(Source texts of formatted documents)
··········

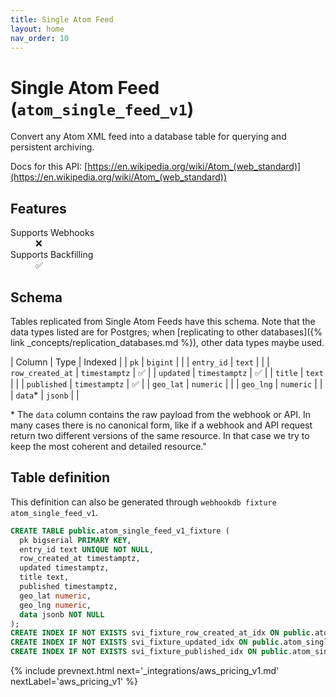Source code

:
 ```yaml
---
title: Single Atom Feed
layout: home
nav_order: 10
---
```


# Single Atom Feed (`atom_single_feed_v1`)

Convert any Atom XML feed into a database table for querying and persistent archiving.

Docs for this API: [https://en.wikipedia.org/wiki/Atom_(web_standard)](https://en.wikipedia.org/wiki/Atom_(web_standard))

## Features

<dl>
<dt>Supports Webhooks</dt>
<dd>❌</dd>
<dt>Supports Backfilling</dt>
<dd>✅</dd>

</dl>

## Schema

Tables replicated from Single Atom Feeds have this schema.
Note that the data types listed are for Postgres;
when [replicating to other databases]({% link _concepts/replication_databases.md %}),
other data types maybe used.

| Column | Type | Indexed |
| `pk` | `bigint` |  |
| `entry_id` | `text` |  |
| `row_created_at` | `timestamptz` | ✅ |
| `updated` | `timestamptz` | ✅ |
| `title` | `text` |  |
| `published` | `timestamptz` | ✅ |
| `geo_lat` | `numeric` |  |
| `geo_lng` | `numeric` |  |
| `data`* | `jsonb` |  |

<span class="fs-3">* The `data` column contains the raw payload from the webhook or API.
In many cases there is no canonical form, like if a webhook and API request return
two different versions of the same resource.
In that case we try to keep the most coherent and detailed resource."</span>

## Table definition

This definition can also be generated through `webhookdb fixture atom_single_feed_v1`.

```sql
CREATE TABLE public.atom_single_feed_v1_fixture (
  pk bigserial PRIMARY KEY,
  entry_id text UNIQUE NOT NULL,
  row_created_at timestamptz,
  updated timestamptz,
  title text,
  published timestamptz,
  geo_lat numeric,
  geo_lng numeric,
  data jsonb NOT NULL
);
CREATE INDEX IF NOT EXISTS svi_fixture_row_created_at_idx ON public.atom_single_feed_v1_fixture (row_created_at);
CREATE INDEX IF NOT EXISTS svi_fixture_updated_idx ON public.atom_single_feed_v1_fixture (updated);
CREATE INDEX IF NOT EXISTS svi_fixture_published_idx ON public.atom_single_feed_v1_fixture (published);
```

{% include prevnext.html next='_integrations/aws_pricing_v1.md' nextLabel='aws_pricing_v1' %}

··········

### [Task item]
Return, from the data, each line where the string "EXISTS" occurs.

### [Answer space]
CREATE INDEX IF NOT EXISTS svi_fixture_row_created_at_idx ON public.atom_single_feed_v1_fixture (row_created_at);
CREATE INDEX IF NOT EXISTS svi_fixture_updated_idx ON public.atom_single_feed_v1_fixture (updated);
CREATE INDEX IF NOT EXISTS svi_fixture_published_idx ON public.atom_single_feed_v1_fixture (published);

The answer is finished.